Currently (summer 2021), I'm open to talking about commissions for performance in 2023 and beyond. Reach out sooner rather than later if you're considering any future projects — informal ideas are fine.
I love working with people to add new pieces to the world, and I have a long history of successful commissions. No-obligation inquiries about possible commissions are welcome – the earlier, the better.
There's a lot to say about the commissioning process; here are a few FAQs.
How much does it cost?
This is by far my most frequently asked commissioning question. An organization called Meet the Composer has a useful PDF describing the industry standards for commissioning new work. I work within those ranges, but I do care about maintaining flexibility based on the group's or individual's resources (also known as a sliding scale). I can share specific numbers from past commissions, in cases where I have the commissioner's permission (or where the amount was publically announced).
One great possibility is a consortium commission.

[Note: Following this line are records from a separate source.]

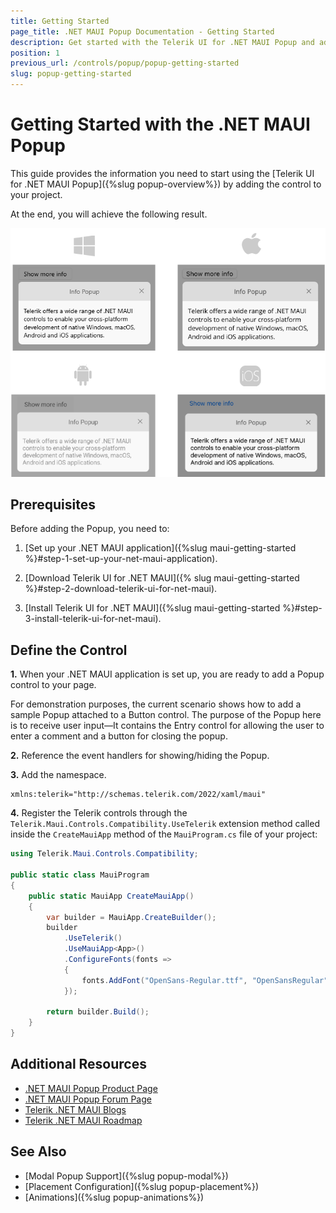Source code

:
 ```yaml
---
title: Getting Started
page_title: .NET MAUI Popup Documentation - Getting Started
description: Get started with the Telerik UI for .NET MAUI Popup and add the control to your .NET MAUI project.
position: 1
previous_url: /controls/popup/popup-getting-started
slug: popup-getting-started
---
```


# Getting Started with the .NET MAUI Popup

This guide provides the information you need to start using the [Telerik UI for .NET MAUI Popup]({%slug popup-overview%}) by adding the control to your project.

At the end, you will achieve the following result.

![.NET MAUI Popup Getting Started](images/popup-getting-started.png)

## Prerequisites

Before adding the Popup, you need to:

1. [Set up your .NET MAUI application]({%slug maui-getting-started %}#step-1-set-up-your-net-maui-application).

1. [Download Telerik UI for .NET MAUI]({% slug maui-getting-started %}#step-2-download-telerik-ui-for-net-maui).

1. [Install Telerik UI for .NET MAUI]({%slug maui-getting-started %}#step-3-install-telerik-ui-for-net-maui).

## Define the Control

**1.** When your .NET MAUI application is set up, you are ready to add a Popup control to your page.

For demonstration purposes, the current scenario shows how to add a sample Popup attached to a Button control. The purpose of the Popup here is to receive user input&mdash;It contains the Entry control for allowing the user to enter a comment and a button for closing the popup.

<snippet id='popup-getting-started-xaml' />

**2.** Reference the event handlers for showing/hiding the Popup.

<snippet id='popup-gettingstarted-events' />

**3.** Add the namespace.

```XAML
xmlns:telerik="http://schemas.telerik.com/2022/xaml/maui"
```

**4.** Register the Telerik controls through the `Telerik.Maui.Controls.Compatibility.UseTelerik` extension method called inside the `CreateMauiApp` method of the `MauiProgram.cs` file of your project:

```C#
using Telerik.Maui.Controls.Compatibility;

public static class MauiProgram
{
	public static MauiApp CreateMauiApp()
	{
		var builder = MauiApp.CreateBuilder();
		builder
			.UseTelerik()
			.UseMauiApp<App>()
			.ConfigureFonts(fonts =>
			{
				fonts.AddFont("OpenSans-Regular.ttf", "OpenSansRegular");
			});

		return builder.Build();
	}
}           
```
 
## Additional Resources

- [.NET MAUI Popup Product Page](https://www.telerik.com/maui-ui/popup)
- [.NET MAUI Popup Forum Page](https://www.telerik.com/forums/maui?tagId=1782)
- [Telerik .NET MAUI Blogs](https://www.telerik.com/blogs/mobile-net-maui)
- [Telerik .NET MAUI Roadmap](https://www.telerik.com/support/whats-new/maui-ui/roadmap)

## See Also

- [Modal Popup Support]({%slug popup-modal%})
- [Placement Configuration]({%slug popup-placement%})
- [Animations]({%slug popup-animations%})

In this case, everybody wins: several ensembles (or individual performers) in different regions or countries come together to split the cost of a commission, and each then gets to do a regional premiere of the piece. Please let me know if you'd like no-obligation assistance with the process of talking to similar ensembles in other regions who've expressed interest but are lacking the funds to fully support a commission.
What if I don’t have a clear idea yet about what kind of piece I want to commission?
Not an issue. At any given time, I have many more ideas for pieces than I have time to work on. As I learn a little about your needs and desires, I'll certainly have a set of appropriate ideas we can discuss.
What about text, if the piece includes voice(s)?
We have three options:
1) Text by the composer. This approach is simplest in practical terms because it eliminates the need to seek text permission from a writer and publisher.
If we choose this option, writing a text is such an integral part of composing that I don't consider it extra work or expect additional payment. In this case, I finish the text, and the text is discussed with and approved by the commissioner, before I begin work on the music.
2) Pre-existing text. I choose texts very carefully to make sure I can relate to them as directly and deeply as I need to.
If you have ideas, I'm open in principle to considering any secular text from any era. Generally, though, the texts that speak to me most strongly are recent (mid-20th-century or later), non-rhyming, and in English or German. (I'm very open to setting texts in languages other than these, but it would take time for me to study them enough that I thoroughly understand their structure, rhythms and meaning, so we'd figure that time into the commissioning agreement.)
If we choose this option, text permission from the writer and from the publisher (or just from the writer, if the text is unpublished) is required before I do any work on the piece. If the writer is living/accessible, I'll ask to make sure the writer approves before I approach the publisher (that's not a legally required step, but I consider it important as a professional courtesy).
I can obtain the text permission on my own, but the process sometimes requires time and flexibility (if the publisher or writer refuses, we'd need to find a different text; if the publisher has financial conditions, we'd figure those into the commission's cost; etc.).
3) No text (for example, vocalise on pure vowels, or non-language syllables). Although my preference is for a text, I'll consider this option.
I plan my work schedule far in advance; I always have a (flexible) plan for the next few years based on existing deadlines for large-scale pieces.
I can work with you on fitting a new commission into my existing schedule. The farther in advance we start talking, the better this works for me (and the more I can consider some flexibility with the commissioning fee).